WHAT THE TASK REQUIRES
Across the listing below, count the lines containing "once". Give nothing but the number.

SOURCE INFORMATION

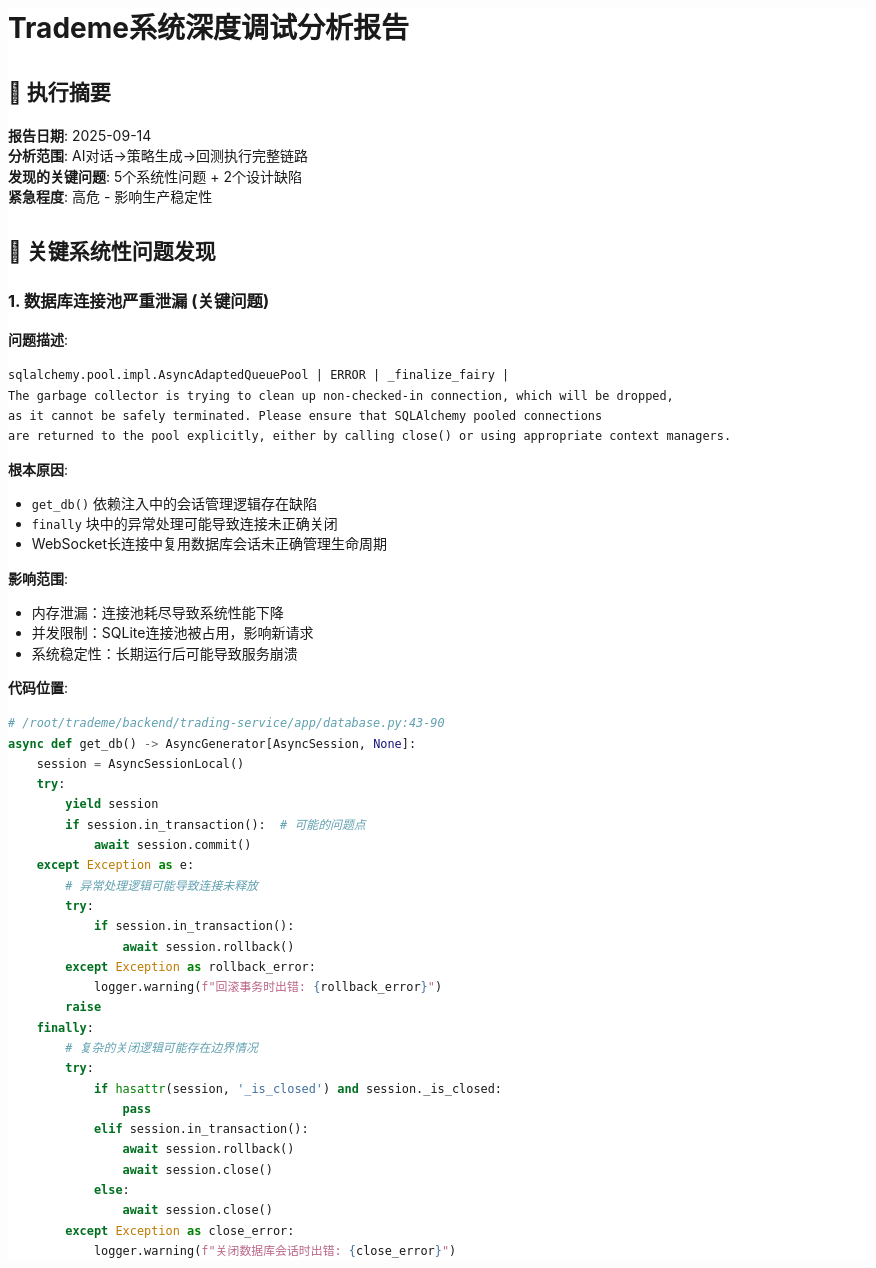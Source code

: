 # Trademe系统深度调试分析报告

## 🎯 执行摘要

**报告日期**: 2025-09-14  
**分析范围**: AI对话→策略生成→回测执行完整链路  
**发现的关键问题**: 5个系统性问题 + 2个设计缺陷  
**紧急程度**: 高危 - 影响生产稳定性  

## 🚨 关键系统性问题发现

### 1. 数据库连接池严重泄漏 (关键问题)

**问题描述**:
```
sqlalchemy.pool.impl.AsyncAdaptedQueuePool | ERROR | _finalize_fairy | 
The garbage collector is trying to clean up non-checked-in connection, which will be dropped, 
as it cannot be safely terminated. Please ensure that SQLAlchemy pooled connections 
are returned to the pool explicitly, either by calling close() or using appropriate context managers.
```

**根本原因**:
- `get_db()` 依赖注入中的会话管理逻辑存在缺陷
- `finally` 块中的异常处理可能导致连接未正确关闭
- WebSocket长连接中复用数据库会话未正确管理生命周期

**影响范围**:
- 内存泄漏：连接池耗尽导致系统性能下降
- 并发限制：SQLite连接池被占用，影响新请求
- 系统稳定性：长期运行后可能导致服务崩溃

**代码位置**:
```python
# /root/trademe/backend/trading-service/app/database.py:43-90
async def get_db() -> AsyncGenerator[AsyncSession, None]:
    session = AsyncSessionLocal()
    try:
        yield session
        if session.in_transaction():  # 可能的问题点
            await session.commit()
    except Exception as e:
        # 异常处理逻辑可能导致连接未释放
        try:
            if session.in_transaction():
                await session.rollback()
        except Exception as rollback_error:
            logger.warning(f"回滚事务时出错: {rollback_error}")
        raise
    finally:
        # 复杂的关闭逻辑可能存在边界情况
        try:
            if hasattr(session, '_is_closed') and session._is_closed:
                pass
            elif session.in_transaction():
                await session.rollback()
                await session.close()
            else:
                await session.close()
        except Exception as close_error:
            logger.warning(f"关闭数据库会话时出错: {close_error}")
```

==

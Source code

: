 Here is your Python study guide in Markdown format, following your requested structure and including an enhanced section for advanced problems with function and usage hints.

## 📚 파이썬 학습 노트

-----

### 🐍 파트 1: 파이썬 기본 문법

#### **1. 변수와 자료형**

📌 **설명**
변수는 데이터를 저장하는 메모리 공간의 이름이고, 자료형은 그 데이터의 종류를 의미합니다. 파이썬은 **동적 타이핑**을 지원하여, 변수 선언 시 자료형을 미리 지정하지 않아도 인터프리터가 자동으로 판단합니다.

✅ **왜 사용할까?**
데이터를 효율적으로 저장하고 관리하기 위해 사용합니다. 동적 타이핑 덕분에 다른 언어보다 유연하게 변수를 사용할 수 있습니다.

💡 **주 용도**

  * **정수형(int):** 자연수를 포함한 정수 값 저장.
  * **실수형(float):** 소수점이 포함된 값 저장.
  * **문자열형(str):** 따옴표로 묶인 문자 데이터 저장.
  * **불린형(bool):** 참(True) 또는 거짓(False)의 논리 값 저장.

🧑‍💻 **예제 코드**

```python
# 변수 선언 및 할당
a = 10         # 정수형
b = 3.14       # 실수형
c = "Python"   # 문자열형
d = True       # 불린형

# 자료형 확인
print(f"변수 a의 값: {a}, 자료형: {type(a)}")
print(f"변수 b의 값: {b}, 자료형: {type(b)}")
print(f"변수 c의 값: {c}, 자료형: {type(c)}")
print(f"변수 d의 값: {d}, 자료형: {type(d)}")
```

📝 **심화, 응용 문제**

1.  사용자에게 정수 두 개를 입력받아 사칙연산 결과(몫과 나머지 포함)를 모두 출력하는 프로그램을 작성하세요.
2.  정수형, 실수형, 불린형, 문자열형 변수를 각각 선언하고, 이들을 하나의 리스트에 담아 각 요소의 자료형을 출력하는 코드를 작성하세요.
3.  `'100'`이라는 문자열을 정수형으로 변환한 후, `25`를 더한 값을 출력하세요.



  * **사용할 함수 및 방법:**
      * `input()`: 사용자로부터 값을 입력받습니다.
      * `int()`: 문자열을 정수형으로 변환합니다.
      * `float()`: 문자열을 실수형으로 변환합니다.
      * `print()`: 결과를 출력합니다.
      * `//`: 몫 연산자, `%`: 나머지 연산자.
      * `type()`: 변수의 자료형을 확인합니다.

---

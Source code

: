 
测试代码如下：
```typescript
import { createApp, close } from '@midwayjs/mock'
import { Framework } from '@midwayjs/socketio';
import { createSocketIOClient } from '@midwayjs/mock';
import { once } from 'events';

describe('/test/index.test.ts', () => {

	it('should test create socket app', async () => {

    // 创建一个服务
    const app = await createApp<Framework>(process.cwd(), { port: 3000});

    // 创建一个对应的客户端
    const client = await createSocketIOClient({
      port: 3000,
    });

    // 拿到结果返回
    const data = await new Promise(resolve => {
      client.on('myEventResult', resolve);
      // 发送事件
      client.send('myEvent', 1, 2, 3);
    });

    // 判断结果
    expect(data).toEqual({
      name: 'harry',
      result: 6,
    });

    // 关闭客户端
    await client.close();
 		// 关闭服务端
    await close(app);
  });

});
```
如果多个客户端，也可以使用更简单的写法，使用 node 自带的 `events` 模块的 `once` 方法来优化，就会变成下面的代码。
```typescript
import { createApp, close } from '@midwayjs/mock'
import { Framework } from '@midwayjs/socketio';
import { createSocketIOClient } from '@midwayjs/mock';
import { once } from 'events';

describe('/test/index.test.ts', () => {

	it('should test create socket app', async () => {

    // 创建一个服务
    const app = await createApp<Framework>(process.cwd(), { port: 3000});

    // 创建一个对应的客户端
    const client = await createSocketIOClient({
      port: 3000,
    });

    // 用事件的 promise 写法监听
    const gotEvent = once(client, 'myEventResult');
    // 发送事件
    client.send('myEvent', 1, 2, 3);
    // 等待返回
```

EXERCISE ANSWER
4